(Records from a collection)
------------------------
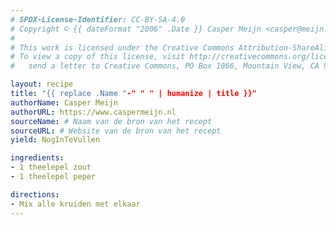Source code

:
 ```yaml
---
# SPDX-License-Identifier: CC-BY-SA-4.0
# Copyright © {{ dateFormat "2006" .Date }} Casper Meijn <casper@meijn.net>
# 
# This work is licensed under the Creative Commons Attribution-ShareAlike 4.0 International License. 
# To view a copy of this license, visit http://creativecommons.org/licenses/by-sa/4.0/ or 
#   send a letter to Creative Commons, PO Box 1866, Mountain View, CA 94042, USA.

layout: recipe
title: "{{ replace .Name "-" " " | humanize | title }}"
authorName: Casper Meijn
authorURL: https://www.caspermeijn.nl
sourceName: # Naam van de bron van het recept
sourceURL: # Website van de bron van het recept
yield: NogInTeVullen

ingredients:
- 1 theelepel zout
- 1 theelepel peper

directions:
- Mix alle kruiden met elkaar
---
```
------------------------
■ What the task requires
Given the data above, which lines hold the string "recept"? Return them.

■ Answer space
sourceName: # Naam van de bron van het recept
sourceURL: # Website van de bron van het recept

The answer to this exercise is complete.